The National Insurance Commission (NAICOM) has insisted that there is no going back on the implementation of the International Financial Reporting Standard (IFRS 17) in 2023 following concerns over loopholes in Nigeria’s approach.
In line with preparation ahead of January 1, 2023 when insurers around the globe are expected to transition from the IFRS 4, the current reporting standard to a novel IFRS 17, Nigeria’s insurance industry regulator has inaugurated sub-working groups of the Insurance Industry Financial Reporting Working Group (IIFRWG) last year.
According to Sunday Thomas, the Commissioner for Insurance, the development issued in May 2017 by the International Accounting Standard Board (IASB) is skewed towards ensuring that an entity provides relevant information that faithfully represents the insurance contracts recognizing the entity’s financial position, financial performance and cash flows.
Mr Thomas, while speaking at the 2021 Insurance Directors’ conference held in Lagos last November, urged board members of each insurance firm to get prepared for the IFRS 17 implementation pointing out that the deadline for migration was already at hand.
Beyond this, analysts say the new reporting standard, when implemented would enhance transparency in financial reporting as well as achieve comparability across the globe as all insurers irrespective of geographical location will be impacted.
Key amendments in IFRS 17
While IFRS 17 will neither change risk structures or insurance operations nor would it alter views about insurers, Fitch analysed that new information or changes in strategy could be credit-relevant. The key areas of changes in financial reportage are:
- Change in presentation style
Over time, insurers have adopted a preference style in reporting and as such, different insurers present varying formats of financial reports for the same period of study leading to inconsistency and lack of uniformity in terms of reportage by insurance companies.
The new standard requires insurers to present a market-consistent style of balance sheet in measuring insurance contracts.

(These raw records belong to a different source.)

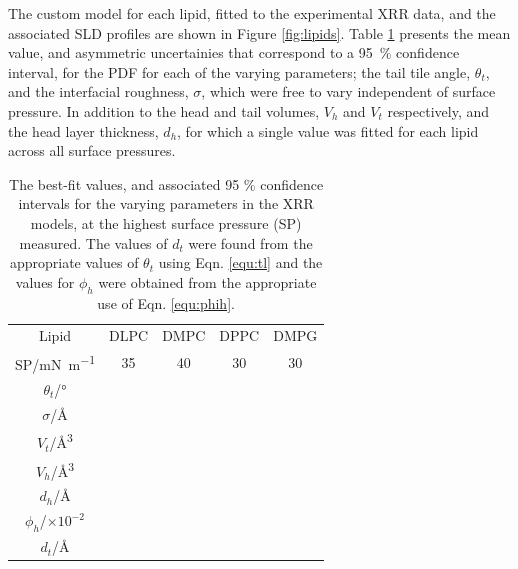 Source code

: \documentclass[%
 reprint,
 amsmath,amssymb,
 prl,
]{revtex4-1}
\begin{document}
The custom model for each lipid, fitted to the experimental XRR data, and the associated SLD profiles are shown in Figure \ref{fig:lipids}.
Table \ref{tab:liptab} presents the mean value, and asymmetric uncertainies that correspond to a \SI{95}{\percent} confidence interval, for the PDF for each of the varying parameters; the tail tile angle, $\theta_t$, and the interfacial roughness, $\sigma$, which were free to vary independent of surface pressure.
In addition to the head and tail volumes, $V_h$ and $V_t$ respectively, and the head layer thickness, $d_h$, for which a single value was fitted for each lipid across all surface pressures.
%
\begin{table}
	\caption{\label{tab:liptab} The best-fit values, and associated 95 \% confidence intervals for the varying parameters in the XRR models, at the highest surface pressure (SP) measured. The values of $d_t$ were found from the appropriate values of $\theta_t$ using Eqn. \ref{equ:tl} and the values for $\phi_h$ were obtained from the appropriate use of Eqn. \ref{equ:phih}.}
  \begin{ruledtabular}
	\begin{tabular}{ccccc}
		Lipid & DLPC & DMPC & DPPC & DMPG \\
    SP/\si{\milli\newton\per\meter} & 35 & 40 & 30 & 30 \\
		\hline
		$\theta_t$/\si{\degree} &  &  &  &  \\
		$\sigma$/\si{\angstrom} &  &  &  &  \\
    \hline
    $V_t$/\si{\cubic\angstrom} &  &  &  &  \\
		$V_h$/\si{\cubic\angstrom} &  &  &  &  \\
		$d_h$/\si{\angstrom} &  &  &  &  \\
    \hline
    $\phi_h$/$\times10^{-2}$ &  &  &  &  \\
		$d_t$/\si{\angstrom} &  &  &  &  \\
	\end{tabular}
  \end{ruledtabular}
\end{table}
%
\end{document}
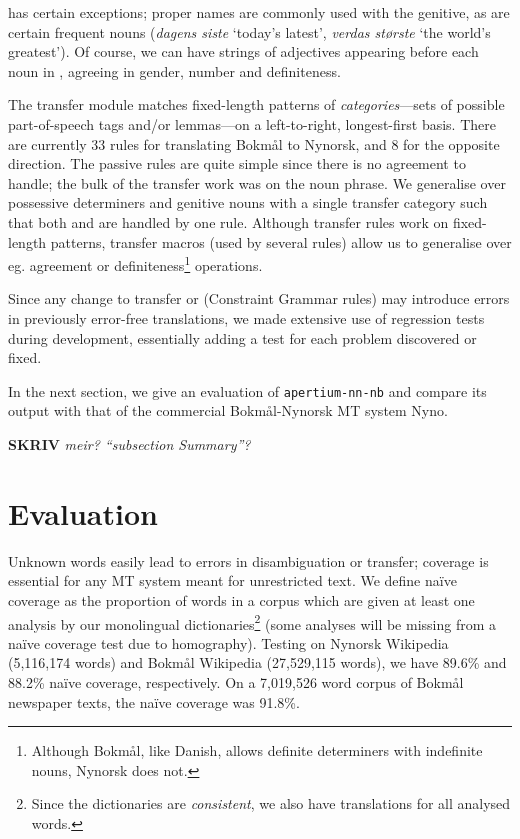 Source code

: \documentclass[11pt]{article}
\newcommand{\comment}[1]{\textbf{SKRIV} {\it #1}}
\begin{document}
\Last has certain exceptions; proper names are commonly used with the
genitive, as are certain frequent nouns (\emph{dagens siste} `today's
latest', \emph{verdas største} `the world's greatest'). Of course, we
can have strings of adjectives appearing before each noun in
\Last[a-d], agreeing in gender, number and definiteness. 

The transfer module matches fixed-length patterns of
\emph{categories}—sets of possible part-of-speech tags and/or
lemmas—on a left-to-right, longest-first basis. There are currently 33
rules for translating Bokmål to Nynorsk, and 8 for the opposite
direction. The passive rules are quite simple since there is no
agreement to handle; the bulk of the transfer work was on the noun
phrase. We generalise over possessive determiners and genitive nouns
with a single transfer category such that both \Last[a-b] and
\Last[c-d] are handled by one rule. Although transfer rules work on
fixed-length patterns, transfer macros (used by several rules) allow
us to generalise over eg. agreement or definiteness\footnote{Although
  Bokmål, like Danish, allows definite determiners with indefinite
  nouns, Nynorsk does not.} operations.

Since any change to transfer or (Constraint Grammar rules) may
introduce errors in previously error-free translations, we made
extensive use of regression tests during development, essentially
adding a test for each problem discovered or fixed.

In the next section, we give an evaluation of {\tt apertium-nn-nb} and
compare its output with that of the commercial Bokmål-Nynorsk MT
system Nyno.

\comment{ meir? ``subsection Summary''? }




\section{Evaluation}
\label{sec:eval}

Unknown words easily lead to errors in disambiguation or transfer;
coverage is essential for any MT system meant for unrestricted text.
 We define naïve coverage as the proportion of words in a corpus which
are given at least one analysis by our monolingual
dictionaries\footnote{Since the dictionaries are \emph{consistent}, we
  also have translations for all analysed words.} (some analyses will
be missing from a naïve coverage test due to homography). Testing on
Nynorsk Wikipedia (5,116,174 words) and Bokmål Wikipedia (27,529,115
words), we have 89.6\% and 88.2\% naïve coverage, respectively. On a
7,019,526 word corpus of Bokmål newspaper texts, the naïve coverage
was 91.8\%. 
\end{document}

In addition, it would allow for the recognition of profit over the period that services are provided.
- Change in equity and financial reporting
A major change for valuation of assets are usually accounted at market values but liabilities are often not. The changes will allow for insurance contract liabilities to be valued at their estimated market value too and also calculated as the present value of future insurance cash flows with a provision for risk.
- Change in the way and manner of profit identification
While profit under the IFRS 4 usually reflects an increase in the first policy years but a lower figure under IFRS 17, going forward, the development would typically be based on IFRS 17 requirements, unlike the accounting policies that are currently applied to insurance contracts under IFRS 4. In other words, profitability may be similar but the timing would vary.
Over the coverage period of the insurance contract, the most fundamental change will involve profits booked in the income statement. Similarly, the Contractual Service Margin (CSM) concept which entails the unearned profit that an entity expects to generate as it provides services will be used for profit recognition in line with the provision of the insurance services under the contract.
- Distributable profits affecting dividend distribution
According to analysis by Fitch, return on equity, return on assets and the combined ratio will remain key ratios in terms of calculating earnings over the lifetime of a contract. However, the parameter value could differ considering separate guidelines for companies switching to IFRS 17.
With the use of new information available under IFRS 17, new financial performance ratios could enhance analysis reflecting a variation on the return on equity and organic capital generation, the net Contractual service Margin, CSM will also increase as an additional earnings component, which could resemble ROE calculated on a current IFRS basis.
- Tax reporting
Tax represents a significant process of financial statement and will be considered with every step along implementing IFRS 17. Expectedly, IFRS 17 will lead to taxation implications on transition and for ongoing calculations that will need to be addressed by insurance entities as well as on indirect taxation.
IFRS 17 is expected to change the accounting system for all entities that issue contracts within the scope of the standard for insurance contracts. With January 1, 2023, as the transition date but early adoption is permitted by the International Accounting Standard Board (IASB).